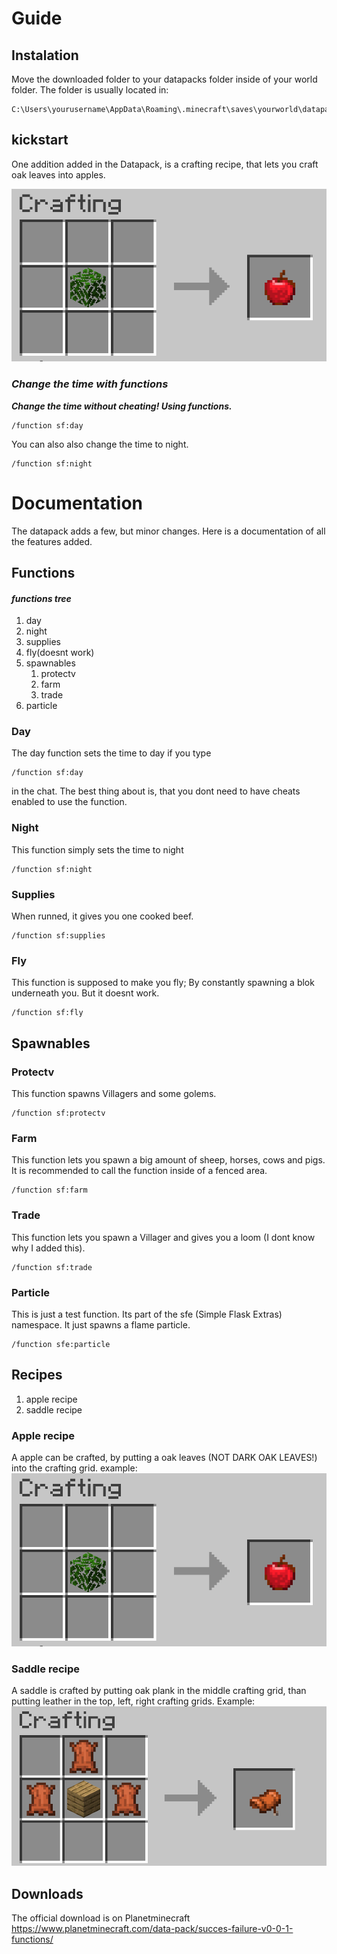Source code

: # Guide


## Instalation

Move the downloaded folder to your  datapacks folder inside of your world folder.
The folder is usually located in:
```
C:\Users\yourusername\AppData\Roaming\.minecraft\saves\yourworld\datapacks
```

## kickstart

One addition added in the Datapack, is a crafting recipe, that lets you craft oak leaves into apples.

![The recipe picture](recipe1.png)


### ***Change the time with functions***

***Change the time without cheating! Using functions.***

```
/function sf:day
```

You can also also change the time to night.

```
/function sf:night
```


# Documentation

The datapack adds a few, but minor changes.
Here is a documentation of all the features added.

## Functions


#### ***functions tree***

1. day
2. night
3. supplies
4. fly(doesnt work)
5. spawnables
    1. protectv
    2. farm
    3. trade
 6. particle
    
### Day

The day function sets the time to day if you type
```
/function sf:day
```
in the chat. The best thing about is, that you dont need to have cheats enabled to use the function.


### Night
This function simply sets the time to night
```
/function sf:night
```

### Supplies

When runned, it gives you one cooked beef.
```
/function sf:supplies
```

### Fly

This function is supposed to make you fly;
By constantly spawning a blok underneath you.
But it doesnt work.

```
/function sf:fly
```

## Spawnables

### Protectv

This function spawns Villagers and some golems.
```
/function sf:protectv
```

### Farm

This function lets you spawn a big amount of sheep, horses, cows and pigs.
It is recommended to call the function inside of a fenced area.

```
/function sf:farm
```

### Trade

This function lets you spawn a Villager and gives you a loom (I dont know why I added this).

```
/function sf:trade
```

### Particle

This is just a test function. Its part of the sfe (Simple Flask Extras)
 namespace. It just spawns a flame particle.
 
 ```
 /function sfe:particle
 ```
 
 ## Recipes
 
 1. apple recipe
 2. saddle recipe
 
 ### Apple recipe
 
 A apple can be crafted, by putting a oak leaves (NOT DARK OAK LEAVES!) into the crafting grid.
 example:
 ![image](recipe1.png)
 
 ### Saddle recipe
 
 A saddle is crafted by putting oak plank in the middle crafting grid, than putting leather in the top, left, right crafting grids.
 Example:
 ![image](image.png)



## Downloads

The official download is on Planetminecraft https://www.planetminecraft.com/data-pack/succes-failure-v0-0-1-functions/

* [What needs to be done]:
If a line in the listing contains "grid", it counts. Say how many lines count, with no other words.

* [Response to this exercise]:
2